The solo work churned out by Worrell is intriguing but considerably less accessible than the grooves he produced for Clinton. Blacktronic Science, released in 1993 by Gramavision, juxtaposes funk workouts featuring P-Funk compatriots with avant-gardisms in which Bill Laswell and others struggle to keep pace with odd time signatures that draw equally from classical and jazz. The same formula is utilized on Free Agent. "WOO Awakens, the Wizard Cometh" is an eleven-minute epic whose art-rock intro, which wouldn't sound out of place on a mid-Seventies Genesis record, leads to an extra-funky synthesized bass line and a free-jazz guitar solo courtesy of Buckethead. The sixteen-minutes-plus "AfroFuturism (Phazed One)," co-written by Worrell and Laswell, is just as adventurous, and even "Warriors of the WOO," the most straightforward tune on the CD, sports the occasional snippet of space racket.

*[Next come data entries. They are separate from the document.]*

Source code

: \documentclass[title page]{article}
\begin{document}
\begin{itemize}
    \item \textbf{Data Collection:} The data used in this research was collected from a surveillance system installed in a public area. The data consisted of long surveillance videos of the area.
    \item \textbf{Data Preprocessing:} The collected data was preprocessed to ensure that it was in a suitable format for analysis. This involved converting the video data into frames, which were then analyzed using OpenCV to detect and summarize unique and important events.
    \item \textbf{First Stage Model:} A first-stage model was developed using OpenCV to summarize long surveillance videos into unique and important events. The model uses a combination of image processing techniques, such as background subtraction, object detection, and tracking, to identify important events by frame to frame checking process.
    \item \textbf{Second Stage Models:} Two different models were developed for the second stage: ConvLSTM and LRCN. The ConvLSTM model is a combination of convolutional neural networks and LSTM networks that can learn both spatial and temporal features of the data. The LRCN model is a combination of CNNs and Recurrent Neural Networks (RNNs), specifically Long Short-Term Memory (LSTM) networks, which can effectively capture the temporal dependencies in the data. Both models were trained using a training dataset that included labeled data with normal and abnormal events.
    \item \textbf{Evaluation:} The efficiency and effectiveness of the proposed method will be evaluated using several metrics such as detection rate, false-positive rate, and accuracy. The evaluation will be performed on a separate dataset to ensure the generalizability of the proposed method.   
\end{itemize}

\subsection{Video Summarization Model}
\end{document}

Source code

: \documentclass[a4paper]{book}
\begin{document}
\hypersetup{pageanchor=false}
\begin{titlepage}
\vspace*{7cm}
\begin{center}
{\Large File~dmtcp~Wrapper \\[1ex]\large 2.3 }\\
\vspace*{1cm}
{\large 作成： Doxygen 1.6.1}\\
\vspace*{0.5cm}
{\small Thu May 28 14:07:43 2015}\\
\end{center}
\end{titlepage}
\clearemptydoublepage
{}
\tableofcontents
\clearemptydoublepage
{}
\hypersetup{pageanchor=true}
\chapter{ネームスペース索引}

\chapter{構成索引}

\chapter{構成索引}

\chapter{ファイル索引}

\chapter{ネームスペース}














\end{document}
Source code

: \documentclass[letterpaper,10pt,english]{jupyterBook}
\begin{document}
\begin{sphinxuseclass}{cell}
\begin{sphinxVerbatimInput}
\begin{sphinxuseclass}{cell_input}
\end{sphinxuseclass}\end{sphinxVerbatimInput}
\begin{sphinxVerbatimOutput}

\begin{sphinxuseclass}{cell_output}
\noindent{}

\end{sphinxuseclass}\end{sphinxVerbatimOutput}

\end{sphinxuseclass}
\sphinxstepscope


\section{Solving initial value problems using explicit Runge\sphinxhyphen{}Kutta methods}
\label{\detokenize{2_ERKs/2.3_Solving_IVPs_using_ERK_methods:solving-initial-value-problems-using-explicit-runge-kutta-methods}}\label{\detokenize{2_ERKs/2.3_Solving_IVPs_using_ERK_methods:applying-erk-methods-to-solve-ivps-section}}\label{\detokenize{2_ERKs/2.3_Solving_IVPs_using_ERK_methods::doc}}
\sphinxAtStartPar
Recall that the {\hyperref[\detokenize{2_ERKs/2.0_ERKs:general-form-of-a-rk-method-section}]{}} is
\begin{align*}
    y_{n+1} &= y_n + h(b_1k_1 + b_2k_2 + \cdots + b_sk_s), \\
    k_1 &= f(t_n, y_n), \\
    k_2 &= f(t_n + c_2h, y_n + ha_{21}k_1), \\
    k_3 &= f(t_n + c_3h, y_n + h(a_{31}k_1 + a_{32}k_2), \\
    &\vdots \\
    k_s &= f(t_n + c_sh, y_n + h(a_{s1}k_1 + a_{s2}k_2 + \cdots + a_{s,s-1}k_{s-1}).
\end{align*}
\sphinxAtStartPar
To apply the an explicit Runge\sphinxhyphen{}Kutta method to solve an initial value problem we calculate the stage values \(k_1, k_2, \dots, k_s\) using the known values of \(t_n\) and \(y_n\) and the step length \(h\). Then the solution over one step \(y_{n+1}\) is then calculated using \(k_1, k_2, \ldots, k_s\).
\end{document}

The forthcoming Woo Warriors salvo should be just as eclectic. Worrell says that he and his assistants (drummer Van Romaine, keyboardist Greg Fitz, bassist Donna McPherson, guitarist Michael "Moon" Reuben and vocalist B.J. Nelson) dabble in so many different genres that attempting to categorize the result is a waste of time. These sounds are mated to a sci-fi storyline with a very Clinton-esque feel. "See, there's the Wooniverse, and I'm the wizard--and I call on my different warriors and the woo-boos, which are little animalettes like those little furry guys in Star Wars. I call on them using different notes, and my mission is to try to rid the world of the negative through music and enlightenment by wooing them in. And the villain is the negative, which could be mama, papa, girlfriend, the government. Definitely the government."
Given Worrell's current label situation, the Woo Warriors' tale may not be widely heard, but Worrell isn't ready to surrender yet. He's heartened by the support he receives from the young audiences that come out to see him, many of which are dominated by neo-hippies who see a link between Worrell's extended funk excursions and the jamming of the Phishy bands they love. Worrell does, too. "Everything's related," he says. "A new form is being created, and the new generation is in tune already. They haven't been deadened or had their sensitivity cut off by radio stations or by programming. They're a new breed, just like we were. People talk about the Sixties, with the flower children and the psychedelics and all that. Well, the new generation is different, but it has a connection to us. I feel it.